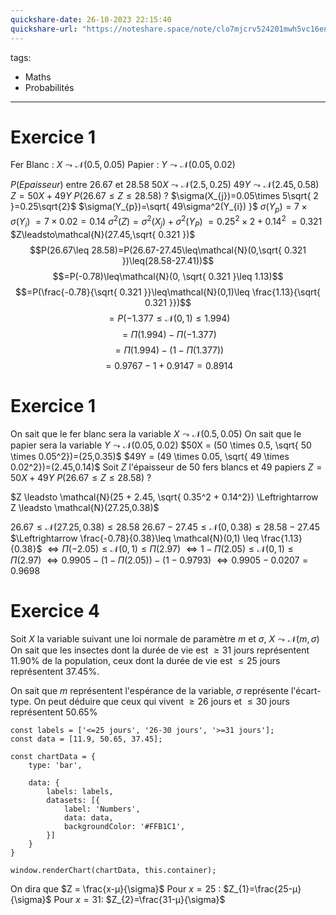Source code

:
 ```yaml
---
quickshare-date: 26-10-2023 22:15:40
quickshare-url: "https://noteshare.space/note/clo7mjcrv524201mwh5vc16en#313BxdFXZRHI3+OIkwUbs7tVzLY+gfUUgJw4CwZntdY"
---
```

tags:
  - Maths
  - Probabilités
---


# Exercice 1
Fer Blanc : $X \leadsto \mathcal{N}(0.5,0.05)$
Papier : $Y\leadsto\mathcal{N}(0.05,0.02)$

$P(Epaisseur)$ entre $26.67$ et $28.58$
$50X\leadsto\mathcal{N}(2.5,0.25)$
$49Y\leadsto\mathcal{N}(2.45,0.58)$
$Z=50X+49Y$
$P(26.67\leq Z\leq 28.58)$ ?
$\sigma(X_{j})=0.05\times 5\sqrt{ 2 }=0.25\sqrt{2}$
$\sigma(Y_{p})=\sqrt{ 49\sigma^2(Y_{i})  }$
$\sigma(Y_{p})=7\times\sigma(Y_{i})$
$=7\times{0.02}=0.14$
$\sigma ^2  (Z)=\sigma^{2}(X_{j})+\sigma^{2}(Y_{P})$
$=0.25^2\times2+0.14^2$
$=0.321$
$Z\leadsto\mathcal{N}(27.45,\sqrt{ 0.321 })$
$$P(26.67\leq 28.58)=P(26.67-27.45\leq\mathcal{N}(0,\sqrt{ 0.321 })\leq(28.58-27.41))$$
$$=P(-0.78)\leq\mathcal{N}(0, \sqrt{ 0.321 }\leq 1.13)$$
$$=P(\frac{-0.78}{\sqrt{ 0.321 }}\leq\mathcal{N}(0,1)\leq \frac{1.13}{\sqrt{ 0.321 }})$$
$$=P(-1.377\leq\mathcal{N}(0,1)\leq 1.994)$$
$$=\Pi(1.994)-\Pi(-1.377)$$
$$=\Pi(1.994)-(1-\Pi(1.377))$$
$$=0.9767-1+0.9147=0.8914$$

# Exercice 1
On sait que le fer blanc sera la variable $X \leadsto \mathcal{N}(0.5,0.05)$
On sait que le papier sera la variable $Y \leadsto \mathcal{N}(0.05,0.02)$
$50X = (50 \times 0.5, \sqrt{ 50 \times 0.05^2})=(25,0.35)$
$49Y = (49 \times 0.05, \sqrt{ 49 \times 0.02^2})=(2.45,0.14)$
Soit $Z$ l'épaisseur de 50 fers blancs et 49 papiers
$Z=50X+49Y$
$P(26.67 \leq Z \leq 28.58)$ ?

$Z \leadsto \mathcal{N}(25 + 2.45, \sqrt{ 0.35^2 + 0.14^2}) \Leftrightarrow Z \leadsto \mathcal{N}(27.25,0.38)$

$26.67 \leq \mathcal{N}(27.25,0.38) \leq 28.58$
$26.67-27.45 \leq \mathcal{N}(0,0.38) \leq 28.58-27.45$
$\Leftrightarrow \frac{-0.78}{0.38}\leq \mathcal{N}(0,1) \leq \frac{1.13}{0.38}$
$\Leftrightarrow \Pi(-2.05)\leq \mathcal{N}(0,1) \leq \Pi(2.97)$
$\Leftrightarrow 1 - \Pi(2.05) \leq \mathcal{N}(0,1) \leq \Pi(2.97)$
$\Leftrightarrow 0.9905 - (1 - \Pi(2.05))-(1-0.9793)$
$\Leftrightarrow 0.9905 - 0.0207 = 0.9698$

# Exercice 4

Soit $X$ la variable suivant une loi normale de paramètre $m$ et $\sigma$,
$X \leadsto \mathcal{N}(m, \sigma)$
On sait que les insectes dont la durée de vie est $\geq 31$ jours représentent $11.90\%$ de la population, ceux dont la durée de vie est $\leq 25$ jours représentent $37.45\%$.

On sait que $m$ représentent l'espérance de la variable, $\sigma$ représente l'écart-type.
On peut déduire que ceux qui vivent $\geq 26$ jours et $\leq 30$ jours représentent $50.65\%$

```dataviewjs
const labels = ['<=25 jours', '26-30 jours', '>=31 jours'];
const data = [11.9, 50.65, 37.45];

const chartData = {  
    type: 'bar',

    data: {
        labels: labels,
        datasets: [{
            label: 'Numbers',
            data: data,
            backgroundColor: '#FFB1C1',
        }]
    }
}

window.renderChart(chartData, this.container);
```

On dira que $Z = \frac{x-µ}{\sigma}$
Pour $x = 25$ :
	$Z_{1}=\frac{25-µ}{\sigma}$
Pour $x = 31$:
	$Z_{2}=\frac{31-µ}{\sigma}$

** What you have to do **
The complete set of records should be written out again, pictures excluded.

** Written solution **
Source code

:
 ```yaml
---
quickshare-date: 26-10-2023 22:15:40
quickshare-url: "https://noteshare.space/note/clo7mjcrv524201mwh5vc16en#313BxdFXZRHI3+OIkwUbs7tVzLY+gfUUgJw4CwZntdY"
---
```

tags:
  - Maths
  - Probabilités
---


# Exercice 1
Fer Blanc : $X \leadsto \mathcal{N}(0.5,0.05)$
Papier : $Y\leadsto\mathcal{N}(0.05,0.02)$

$P(Epaisseur)$ entre $26.67$ et $28.58$
$50X\leadsto\mathcal{N}(2.5,0.25)$
$49Y\leadsto\mathcal{N}(2.45,0.58)$
$Z=50X+49Y$
$P(26.67\leq Z\leq 28.58)$ ?
$\sigma(X_{j})=0.05\times 5\sqrt{ 2 }=0.25\sqrt{2}$
$\sigma(Y_{p})=\sqrt{ 49\sigma^2(Y_{i})  }$
$\sigma(Y_{p})=7\times\sigma(Y_{i})$
$=7\times{0.02}=0.14$
$\sigma ^2  (Z)=\sigma^{2}(X_{j})+\sigma^{2}(Y_{P})$
$=0.25^2\times2+0.14^2$
$=0.321$
$Z\leadsto\mathcal{N}(27.45,\sqrt{ 0.321 })$
$$P(26.67\leq 28.58)=P(26.67-27.45\leq\mathcal{N}(0,\sqrt{ 0.321 })\leq(28.58-27.41))$$
$$=P(-0.78)\leq\mathcal{N}(0, \sqrt{ 0.321 }\leq 1.13)$$
$$=P(\frac{-0.78}{\sqrt{ 0.321 }}\leq\mathcal{N}(0,1)\leq \frac{1.13}{\sqrt{ 0.321 }})$$
$$=P(-1.377\leq\mathcal{N}(0,1)\leq 1.994)$$
$$=\Pi(1.994)-\Pi(-1.377)$$
$$=\Pi(1.994)-(1-\Pi(1.377))$$
$$=0.9767-1+0.9147=0.8914$$

# Exercice 1
On sait que le fer blanc sera la variable $X \leadsto \mathcal{N}(0.5,0.05)$
On sait que le papier sera la variable $Y \leadsto \mathcal{N}(0.05,0.02)$
$50X = (50 \times 0.5, \sqrt{ 50 \times 0.05^2})=(25,0.35)$
$49Y = (49 \times 0.05, \sqrt{ 49 \times 0.02^2})=(2.45,0.14)$
Soit $Z$ l'épaisseur de 50 fers blancs et 49 papiers
$Z=50X+49Y$
$P(26.67 \leq Z \leq 28.58)$ ?

$Z \leadsto \mathcal{N}(25 + 2.45, \sqrt{ 0.35^2 + 0.14^2}) \Leftrightarrow Z \leadsto \mathcal{N}(27.25,0.38)$

$26.67 \leq \mathcal{N}(27.25,0.38) \leq 28.58$
$26.67-27.45 \leq \mathcal{N}(0,0.38) \leq 28.58-27.45$
$\Leftrightarrow \frac{-0.78}{0.38}\leq \mathcal{N}(0,1) \leq \frac{1.13}{0.38}$
$\Leftrightarrow \Pi(-2.05)\leq \mathcal{N}(0,1) \leq \Pi(2.97)$
$\Leftrightarrow 1 - \Pi(2.05) \leq \mathcal{N}(0,1) \leq \Pi(2.97)$
$\Leftrightarrow 0.9905 - (1 - \Pi(2.05))-(1-0.9793)$
$\Leftrightarrow 0.9905 - 0.0207 = 0.9698$

# Exercice 4

Soit $X$ la variable suivant une loi normale de paramètre $m$ et $\sigma$,
$X \leadsto \mathcal{N}(m, \sigma)$
On sait que les insectes dont la durée de vie est $\geq 31$ jours représentent $11.90\%$ de la population, ceux dont la durée de vie est $\leq 25$ jours représentent $37.45\%$.

On sait que $m$ représentent l'espérance de la variable, $\sigma$ représente l'écart-type.
On peut déduire que ceux qui vivent $\geq 26$ jours et $\leq 30$ jours représentent $50.65\%$

```dataviewjs
const labels = ['<=25 jours', '26-30 jours', '>=31 jours'];
const data = [11.9, 50.65, 37.45];

const chartData = {  
    type: 'bar',

    data: {
        labels: labels,
        datasets: [{
            label: 'Numbers',
            data: data,
            backgroundColor: '#FFB1C1',
        }]
    }
}

window.renderChart(chartData, this.container);
```

On dira que $Z = \frac{x-µ}{\sigma}$
Pour $x = 25$ :
	$Z_{1}=\frac{25-µ}{\sigma}$
Pour $x = 31$:
	$Z_{2}=\frac{31-µ}{\sigma}$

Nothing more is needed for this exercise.